Ever notice too, the older kids, the ones only a year two away from believing in Santa. Just a year or two away from being small enough to sit on Santa’s lap? When you are that age, you are the most enthusiastic proselytizers for Santa with the younger kids. You energetically try to convince the younger ones to have the belief you only recently grew out of. There’s no bigger promoter for belief in Santa Claus than the kid who just grew out of that debate.
The only time in life you are truly happy, purely and only happy, is when you are a kid. Growing up and adulthood have many pleasure, but pure happiness is a feeling that only becomes more rare with age. We instinctually realize this, and when are around ones who are at the age to have it, we are compelled to encourage and nurture it in them. The parents have let you in on the secret of Santa, now you are obligated to wait in line with your little brother and sister at the mall. Waiting on line, seeing Santa, making your request, is the first seed of hope – do you believe –and then there’s that morning hope is fulfilled, under the tree wrapped presents are piled, how many Christmas mornings are there, two, maybe three? Yet, those two or three determine Decembers for the rest of our lives.
Sears is so blatant about the presents motivation of Christmas shopping it put the idea in its marketing, emblazoning in its tagline and Point of Purchase materials. Gift as a verb probably started with “re-gift,” now it is trying to make Gift synonymous with Sears. Notice, How to Gift (gift is a verb), with this is Sears (sears is a noun), all highlighting the real message –price and affordability – 75% off! A very utilitarian concept, save money. Gift giving may have a higher aspiration, but let’s be realistic, times are tough and every penny counts. The cleverness of this copywriting is borderline awe inspiring.
Toyzam! For decades, this store was a pet shop with puppy mill puppies, I guess it went out of business a coupla three years ago. I recently noted that for the nightmare before Christmas it was turned into a Halloweencostume pop-up shop. I guess toy stores are now pop up shops. There are no toy stores at the Mall anymore, KBCO is long gone, and there used to be another one. In fact, except for huge Toys R Us outlets, I can’t think of any other toy stores, only toy departments in Targets. Does Sears even have a toy department?

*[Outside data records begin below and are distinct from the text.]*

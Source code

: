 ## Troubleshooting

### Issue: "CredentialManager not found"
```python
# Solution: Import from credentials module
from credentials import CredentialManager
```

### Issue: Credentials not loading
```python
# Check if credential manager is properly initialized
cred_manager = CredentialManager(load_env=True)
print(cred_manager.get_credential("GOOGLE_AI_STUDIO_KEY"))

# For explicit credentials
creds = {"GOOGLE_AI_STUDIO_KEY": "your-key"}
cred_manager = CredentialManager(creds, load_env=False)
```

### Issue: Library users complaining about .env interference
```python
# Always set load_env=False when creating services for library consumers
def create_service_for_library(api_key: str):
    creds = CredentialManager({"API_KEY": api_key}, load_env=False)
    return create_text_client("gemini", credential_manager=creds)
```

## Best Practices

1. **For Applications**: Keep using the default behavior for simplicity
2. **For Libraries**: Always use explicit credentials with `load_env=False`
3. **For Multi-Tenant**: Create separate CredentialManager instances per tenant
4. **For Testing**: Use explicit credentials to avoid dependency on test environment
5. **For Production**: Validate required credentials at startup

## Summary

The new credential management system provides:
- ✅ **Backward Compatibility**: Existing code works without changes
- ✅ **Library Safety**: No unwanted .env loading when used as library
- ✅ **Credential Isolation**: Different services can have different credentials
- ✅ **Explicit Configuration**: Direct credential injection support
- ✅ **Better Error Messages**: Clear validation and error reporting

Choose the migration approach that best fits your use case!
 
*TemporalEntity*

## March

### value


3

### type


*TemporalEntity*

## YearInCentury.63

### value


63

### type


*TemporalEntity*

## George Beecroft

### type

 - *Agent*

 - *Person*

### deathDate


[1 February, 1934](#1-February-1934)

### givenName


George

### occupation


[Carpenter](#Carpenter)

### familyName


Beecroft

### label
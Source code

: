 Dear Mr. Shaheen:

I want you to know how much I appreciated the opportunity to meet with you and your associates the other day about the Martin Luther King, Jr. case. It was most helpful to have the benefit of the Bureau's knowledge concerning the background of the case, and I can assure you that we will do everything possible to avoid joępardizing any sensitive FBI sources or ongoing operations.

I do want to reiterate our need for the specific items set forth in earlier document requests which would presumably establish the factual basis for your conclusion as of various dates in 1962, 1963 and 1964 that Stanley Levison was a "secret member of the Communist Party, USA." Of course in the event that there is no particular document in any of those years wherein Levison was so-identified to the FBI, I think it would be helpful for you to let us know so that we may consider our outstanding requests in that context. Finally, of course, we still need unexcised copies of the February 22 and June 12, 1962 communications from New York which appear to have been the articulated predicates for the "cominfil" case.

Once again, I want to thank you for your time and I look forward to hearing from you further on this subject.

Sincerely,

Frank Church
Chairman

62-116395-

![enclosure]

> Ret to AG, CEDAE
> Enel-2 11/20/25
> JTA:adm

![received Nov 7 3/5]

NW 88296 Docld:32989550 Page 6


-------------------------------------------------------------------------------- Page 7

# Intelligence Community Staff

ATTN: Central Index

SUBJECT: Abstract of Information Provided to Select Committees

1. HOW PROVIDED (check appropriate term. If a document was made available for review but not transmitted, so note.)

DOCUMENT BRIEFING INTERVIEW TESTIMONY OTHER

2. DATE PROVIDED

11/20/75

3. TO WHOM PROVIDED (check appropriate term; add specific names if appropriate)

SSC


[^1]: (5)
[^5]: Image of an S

The toys seem here seem like the same cheaply made, hope the child doesn’t choke to death on one of the pieces when it breaks in less than a week type of toys you see on CH Martin. Ghetto fabulous toys. I wonder what will pop up here come February
Pay Half – the cheap stuff store where most of the clothes are irregulars. A single strand of garland, no merchandising message, no POP. Let’s not kid ourselves, regardless of the yuppies amongst us, they still shop in NYC or Livingston. Newport is forever and irrevocably, ghetto. Garland sometimes suffices.